## About this exercise
Only the stretch below from the line holding "We would like" through the line holding "1. **前提条件**：确保您已经安装了Sigrity Speed" should be restated, word for word and with both ends included; pictures stay out.

========================================================================

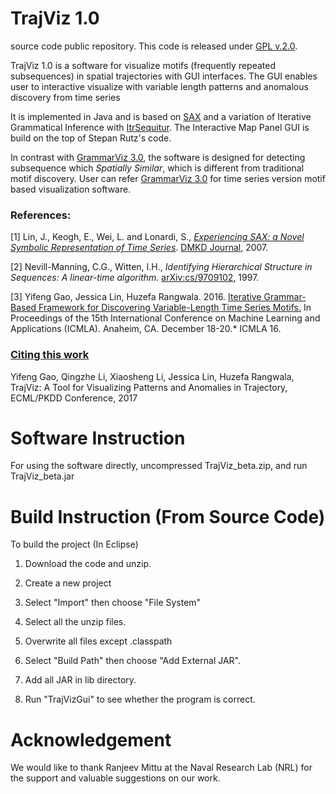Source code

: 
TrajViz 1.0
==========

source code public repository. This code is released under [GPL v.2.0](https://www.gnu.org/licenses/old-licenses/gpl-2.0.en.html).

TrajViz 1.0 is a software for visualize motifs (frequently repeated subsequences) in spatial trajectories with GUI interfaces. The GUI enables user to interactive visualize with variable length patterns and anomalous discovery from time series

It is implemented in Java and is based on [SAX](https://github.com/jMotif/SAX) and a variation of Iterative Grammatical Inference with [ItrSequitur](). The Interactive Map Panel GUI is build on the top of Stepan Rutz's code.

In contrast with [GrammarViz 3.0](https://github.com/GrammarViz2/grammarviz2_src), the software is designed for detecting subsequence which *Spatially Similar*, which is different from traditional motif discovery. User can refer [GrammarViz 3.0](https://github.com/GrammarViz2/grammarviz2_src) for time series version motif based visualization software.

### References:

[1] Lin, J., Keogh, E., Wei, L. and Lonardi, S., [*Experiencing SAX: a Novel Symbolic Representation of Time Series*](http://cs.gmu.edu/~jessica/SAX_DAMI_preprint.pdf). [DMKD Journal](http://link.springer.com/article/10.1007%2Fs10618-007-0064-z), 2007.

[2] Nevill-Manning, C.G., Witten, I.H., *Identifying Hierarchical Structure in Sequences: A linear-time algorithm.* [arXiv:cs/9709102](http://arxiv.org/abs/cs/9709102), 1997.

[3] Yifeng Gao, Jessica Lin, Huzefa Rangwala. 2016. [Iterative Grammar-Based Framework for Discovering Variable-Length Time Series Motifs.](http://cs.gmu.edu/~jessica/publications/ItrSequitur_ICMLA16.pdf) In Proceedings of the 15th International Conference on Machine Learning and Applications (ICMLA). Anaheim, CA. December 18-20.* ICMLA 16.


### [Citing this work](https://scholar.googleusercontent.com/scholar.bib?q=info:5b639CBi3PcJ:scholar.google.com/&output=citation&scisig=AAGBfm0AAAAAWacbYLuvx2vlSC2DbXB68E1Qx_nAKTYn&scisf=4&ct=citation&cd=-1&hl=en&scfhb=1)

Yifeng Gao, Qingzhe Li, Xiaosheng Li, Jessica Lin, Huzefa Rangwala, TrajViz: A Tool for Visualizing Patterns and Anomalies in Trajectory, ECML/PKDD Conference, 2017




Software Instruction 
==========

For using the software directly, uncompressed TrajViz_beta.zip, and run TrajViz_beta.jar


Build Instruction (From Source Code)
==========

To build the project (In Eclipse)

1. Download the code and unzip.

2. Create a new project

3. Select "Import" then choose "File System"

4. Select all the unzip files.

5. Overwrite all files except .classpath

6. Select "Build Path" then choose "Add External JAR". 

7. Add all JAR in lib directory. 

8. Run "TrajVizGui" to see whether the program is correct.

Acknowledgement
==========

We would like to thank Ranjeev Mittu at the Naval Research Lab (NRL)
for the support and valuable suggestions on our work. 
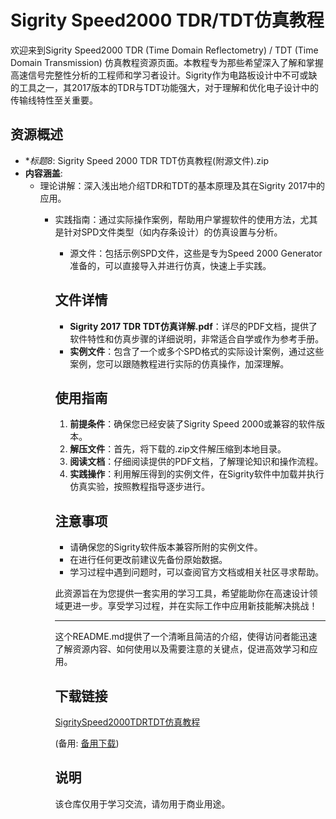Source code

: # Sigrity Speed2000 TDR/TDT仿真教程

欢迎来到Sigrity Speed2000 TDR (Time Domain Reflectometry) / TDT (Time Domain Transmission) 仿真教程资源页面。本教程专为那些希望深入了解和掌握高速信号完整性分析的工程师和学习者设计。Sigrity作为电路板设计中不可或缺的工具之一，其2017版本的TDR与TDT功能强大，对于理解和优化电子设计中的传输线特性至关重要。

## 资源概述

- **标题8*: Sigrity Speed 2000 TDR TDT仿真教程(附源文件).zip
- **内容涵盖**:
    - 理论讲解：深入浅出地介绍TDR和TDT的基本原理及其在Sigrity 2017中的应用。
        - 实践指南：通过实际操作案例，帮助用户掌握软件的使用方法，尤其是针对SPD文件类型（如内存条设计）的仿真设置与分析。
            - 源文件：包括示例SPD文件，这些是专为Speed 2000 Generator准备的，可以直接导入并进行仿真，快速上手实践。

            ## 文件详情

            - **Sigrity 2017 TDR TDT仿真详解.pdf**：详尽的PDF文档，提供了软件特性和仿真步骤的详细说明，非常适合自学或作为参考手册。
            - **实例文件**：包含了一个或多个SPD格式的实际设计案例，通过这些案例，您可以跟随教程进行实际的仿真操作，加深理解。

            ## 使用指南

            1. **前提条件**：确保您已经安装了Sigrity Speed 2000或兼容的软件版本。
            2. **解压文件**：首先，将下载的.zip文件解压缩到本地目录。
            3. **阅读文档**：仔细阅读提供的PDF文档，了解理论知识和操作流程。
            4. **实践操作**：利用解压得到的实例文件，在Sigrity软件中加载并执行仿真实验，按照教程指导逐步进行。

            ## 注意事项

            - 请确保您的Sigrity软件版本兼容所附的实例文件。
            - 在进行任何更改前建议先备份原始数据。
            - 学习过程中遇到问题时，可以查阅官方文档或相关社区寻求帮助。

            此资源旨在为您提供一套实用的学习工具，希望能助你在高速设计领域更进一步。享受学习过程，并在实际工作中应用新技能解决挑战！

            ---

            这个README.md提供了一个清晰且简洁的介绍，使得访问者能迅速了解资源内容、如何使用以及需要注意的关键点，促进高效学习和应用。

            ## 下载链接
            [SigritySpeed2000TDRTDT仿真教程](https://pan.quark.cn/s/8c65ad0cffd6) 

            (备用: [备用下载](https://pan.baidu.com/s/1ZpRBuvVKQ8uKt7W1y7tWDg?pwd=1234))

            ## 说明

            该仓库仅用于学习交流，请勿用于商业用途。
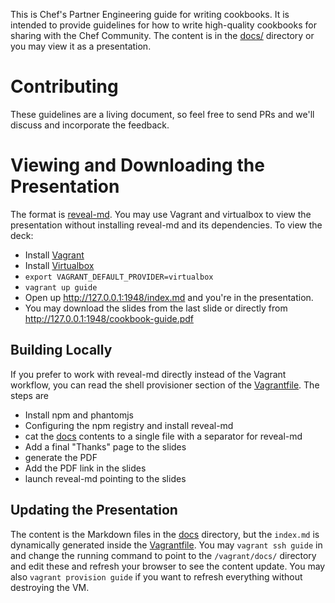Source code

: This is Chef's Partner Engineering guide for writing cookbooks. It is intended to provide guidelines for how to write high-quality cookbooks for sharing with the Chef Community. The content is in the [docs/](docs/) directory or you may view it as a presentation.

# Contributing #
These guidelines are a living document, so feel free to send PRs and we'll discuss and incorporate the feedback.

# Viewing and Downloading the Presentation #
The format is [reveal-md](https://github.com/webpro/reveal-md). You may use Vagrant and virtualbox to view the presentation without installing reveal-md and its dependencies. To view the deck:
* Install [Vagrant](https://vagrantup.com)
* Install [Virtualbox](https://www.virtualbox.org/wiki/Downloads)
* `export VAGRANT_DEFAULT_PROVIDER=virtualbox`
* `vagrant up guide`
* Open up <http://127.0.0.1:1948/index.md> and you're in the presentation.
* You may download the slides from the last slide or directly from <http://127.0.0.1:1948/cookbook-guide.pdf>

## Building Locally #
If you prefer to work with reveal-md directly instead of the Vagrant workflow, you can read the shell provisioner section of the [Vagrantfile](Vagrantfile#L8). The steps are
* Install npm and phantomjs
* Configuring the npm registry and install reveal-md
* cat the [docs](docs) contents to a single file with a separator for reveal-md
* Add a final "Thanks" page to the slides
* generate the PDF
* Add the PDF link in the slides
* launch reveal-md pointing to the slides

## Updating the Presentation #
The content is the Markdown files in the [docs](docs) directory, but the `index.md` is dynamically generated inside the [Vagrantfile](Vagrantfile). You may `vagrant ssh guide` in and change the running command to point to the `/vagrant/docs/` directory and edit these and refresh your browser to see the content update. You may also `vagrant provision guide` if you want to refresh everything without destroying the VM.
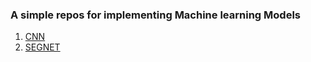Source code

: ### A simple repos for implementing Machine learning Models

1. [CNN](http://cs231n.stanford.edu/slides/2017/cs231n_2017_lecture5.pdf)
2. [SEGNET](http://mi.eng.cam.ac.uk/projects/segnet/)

========================================================================

## Written answer
We would like to thank Ranjeev Mittu at the Naval Research Lab (NRL)
for the support and valuable suggestions on our work. 
Source code

: # Sigrity Speed2000 TDR/TDT仿真教程

欢迎来到Sigrity Speed2000 TDR (Time Domain Reflectometry) / TDT (Time Domain Transmission) 仿真教程资源页面。本教程专为那些希望深入了解和掌握高速信号完整性分析的工程师和学习者设计。Sigrity作为电路板设计中不可或缺的工具之一，其2017版本的TDR与TDT功能强大，对于理解和优化电子设计中的传输线特性至关重要。

## 资源概述

- **标题8*: Sigrity Speed 2000 TDR TDT仿真教程(附源文件).zip
- **内容涵盖**:
    - 理论讲解：深入浅出地介绍TDR和TDT的基本原理及其在Sigrity 2017中的应用。
        - 实践指南：通过实际操作案例，帮助用户掌握软件的使用方法，尤其是针对SPD文件类型（如内存条设计）的仿真设置与分析。
            - 源文件：包括示例SPD文件，这些是专为Speed 2000 Generator准备的，可以直接导入并进行仿真，快速上手实践。

            ## 文件详情

            - **Sigrity 2017 TDR TDT仿真详解.pdf**：详尽的PDF文档，提供了软件特性和仿真步骤的详细说明，非常适合自学或作为参考手册。
            - **实例文件**：包含了一个或多个SPD格式的实际设计案例，通过这些案例，您可以跟随教程进行实际的仿真操作，加深理解。

            ## 使用指南

            1. **前提条件**：确保您已经安装了Sigrity Speed 2000或兼容的软件版本。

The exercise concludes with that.